Te devo essa,'índio'
São seis horas da manhã. Acordo para escrever um artigo e depois estruturar uma palestra. Auge do cansaço físico depois de uma semana bem tumultuada, mas gosto da ideia de colocar algo no papel, pois acredito que ainda devo essa.
Quando me formei, o caminho normal para um indígena, seria procurar um trabalho na área ambientalista, 'ongueira', indigenista - pelo menos no ponto de vista de algumas pessoas. Porém me chamava a atenção desafiar o desafio de não estar vinculada em nenhuma dessas áreas temáticas, justamente para ver qual é a do índio fora da área do índio, embora eu já fosse uma 'índia bem moderninha' (parafraseando alguém). Queria ver também qual o tratamento a mim dispensado nesses locais. Nem tudo foram flores. Essa cara de índio não dá para disfarçar. Aprendi a ouvir e calar...
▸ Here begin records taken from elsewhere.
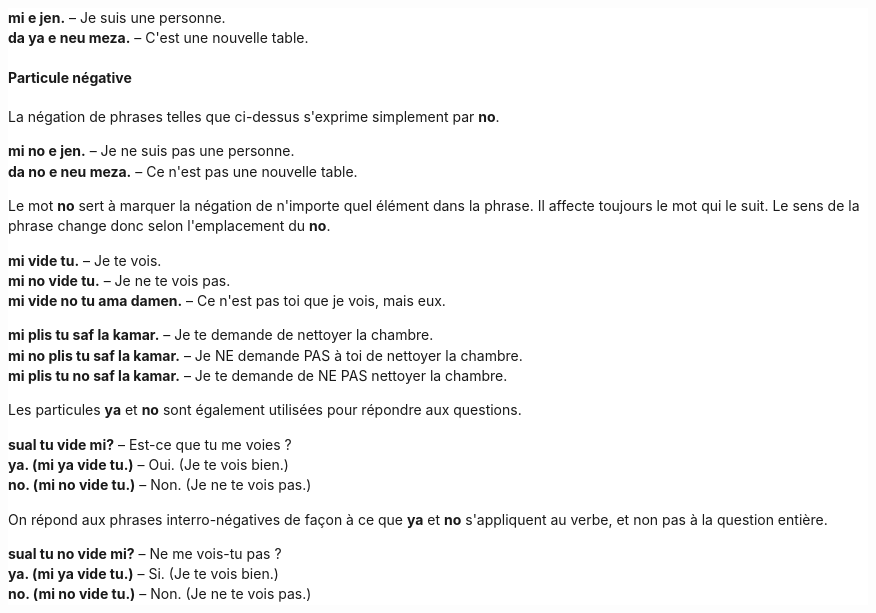 **mi e jen.** 
– Je suis une personne.  
**da ya e neu meza.**
– C'est une nouvelle table.

#### Particule négative

La négation de phrases telles que ci-dessus s'exprime simplement par
**no**.

**mi no e jen.** 
– Je ne suis pas une personne.  
**da no e neu meza.**
– Ce n'est pas une nouvelle table.

Le mot
**no**
sert à marquer la négation de n'importe quel élément dans la phrase.
Il affecte toujours le mot qui le suit.
Le sens de la phrase change donc selon l'emplacement du
**no**.

**mi vide tu.**
– Je te vois.  
**mi no vide tu.**
– Je ne te vois pas.  
**mi vide no tu ama damen.**
– Ce n'est pas toi que je vois, mais eux.

**mi plis tu saf la kamar.**
– Je te demande de nettoyer la chambre.  
**mi no plis tu saf la kamar.**
– Je NE demande PAS à toi de nettoyer la chambre.  
**mi plis tu no saf la kamar.**
– Je te demande de NE PAS nettoyer la chambre.

Les particules **ya** et **no** sont également utilisées pour répondre aux questions.

**sual tu vide mi?** 
– Est-ce que tu me voies ?  
**ya. (mi ya vide tu.)** 
– Oui. (Je te vois bien.)  
**no. (mi no vide tu.)** 
– Non. (Je ne te vois pas.)

On répond aux phrases interro-négatives de façon à ce que
**ya**
et
**no**
s'appliquent au verbe, et non pas à la question entière.

**sual tu no vide mi?** 
– Ne me vois-tu pas ?  
**ya. (mi ya vide tu.)** 
– Si. (Je te vois bien.)  
**no. (mi no vide tu.)** 
– Non. (Je ne te vois pas.)
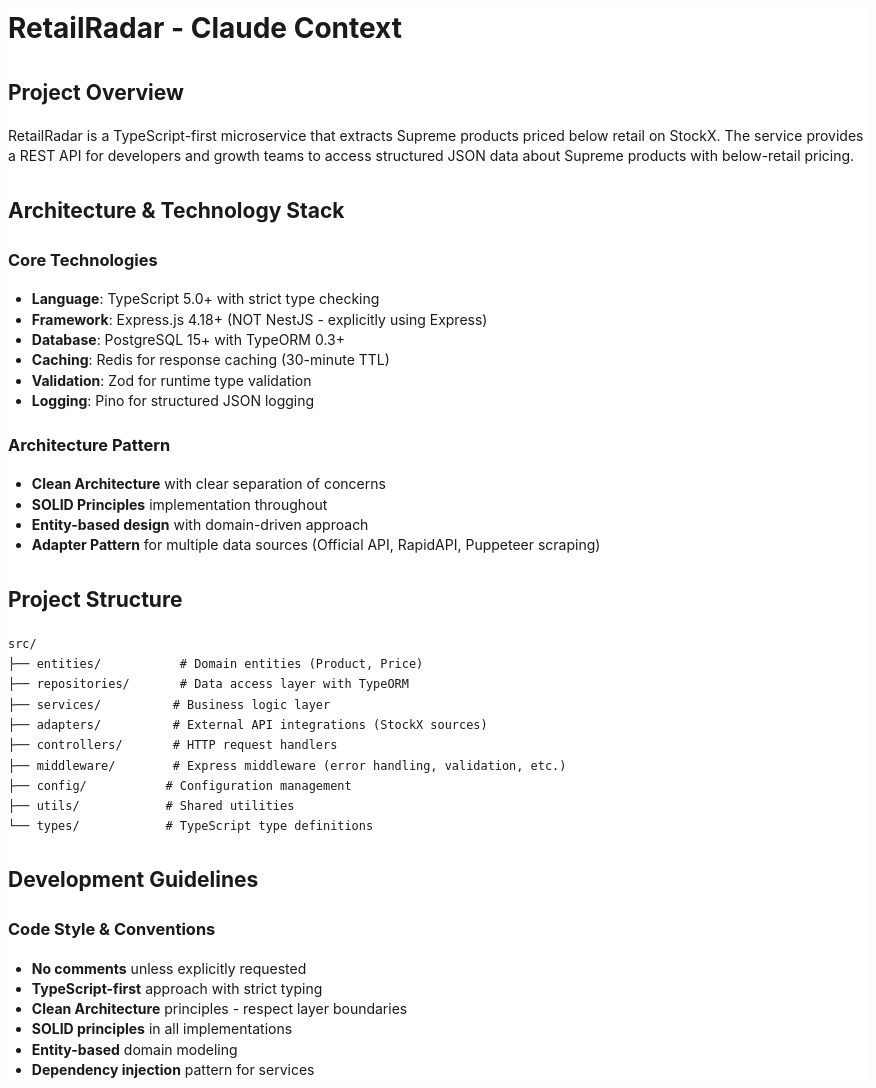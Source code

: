 # RetailRadar - Claude Context

## Project Overview

RetailRadar is a TypeScript-first microservice that extracts Supreme products priced below retail on StockX. The service provides a REST API for developers and growth teams to access structured JSON data about Supreme products with below-retail pricing.

## Architecture & Technology Stack

### Core Technologies
- **Language**: TypeScript 5.0+ with strict type checking
- **Framework**: Express.js 4.18+ (NOT NestJS - explicitly using Express)
- **Database**: PostgreSQL 15+ with TypeORM 0.3+
- **Caching**: Redis for response caching (30-minute TTL)
- **Validation**: Zod for runtime type validation
- **Logging**: Pino for structured JSON logging

### Architecture Pattern
- **Clean Architecture** with clear separation of concerns
- **SOLID Principles** implementation throughout
- **Entity-based design** with domain-driven approach
- **Adapter Pattern** for multiple data sources (Official API, RapidAPI, Puppeteer scraping)

## Project Structure

```
src/
├── entities/           # Domain entities (Product, Price)
├── repositories/       # Data access layer with TypeORM
├── services/          # Business logic layer
├── adapters/          # External API integrations (StockX sources)
├── controllers/       # HTTP request handlers
├── middleware/        # Express middleware (error handling, validation, etc.)
├── config/           # Configuration management
├── utils/            # Shared utilities
└── types/            # TypeScript type definitions
```

## Development Guidelines

### Code Style & Conventions
- **No comments** unless explicitly requested
- **TypeScript-first** approach with strict typing
- **Clean Architecture** principles - respect layer boundaries
- **SOLID principles** in all implementations
- **Entity-based** domain modeling
- **Dependency injection** pattern for services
Perfazem já uns dez anos de trabalho e de historias para contar, e um pouco de decepção com a profissão. Decepção principalmente marcada pela observação de que o índio é um objeto alegórico e genérico nas mãos da mídia (vou generalizar meu pensamento para que nem eu fique de fora). A voz é dada e retirada, distorcida, apropriada de forma equivocada. Poucos tem a cautela de escrever uma notícia neutra, sem cair no estereótipo:
Ou ele é o bom selvagem, sofredor das mazelas da contemporaneidade, que anda (ou deveria andar) pelado, caçando e pescando (o que? e onde?) , ou ele é o entrave do desenvolvimento da nação brasileira, que vive as custas do Governo. Quando está na condição de dominar as tecnologias externas as que ele mesmo criou é dito aculturado, um bugre (por que?). Só são apresentados para a sociedade quando fazem um protesto que atrapalha a vida dos outros cidadãos, cometem algum crime ou no dia do índio (sim, quando, hoje?).
Durante o resto do ano, pouco se sabe sobre o que fazem. Estão perambulando pelos vales e matas do Brasil? mendigando, brincando de índio? dormindo na rede com preguiça o dia inteiro e esperando o sacolão do governo, bolsa família e cotas? Vejo como o sistema funciona e que ele não é amável. Privilegia o lado mais forte da corda. E não estou falando só de índio não.
Vejo o quanto a educação falhou e o quanto o índio virou um ser genérico para o povo brasileiro. Vejo também, o quanto o tempo indígena não se encaixa ao tempo capitalista. Já reuni nesse tempo uma vastidão de reportagens que comumente levo para as aulas e palestras. Apresento-as, explico-as, procuro a reflexão. Mas ainda acho que não é o suficiente, pois penso que a educação falhou. A mídia está falhando e eu estou tentando não falhar...
Naine Terena de Jesus
Mãe, indígena, comunicóloga, mestre em artes, doutoranda em educação.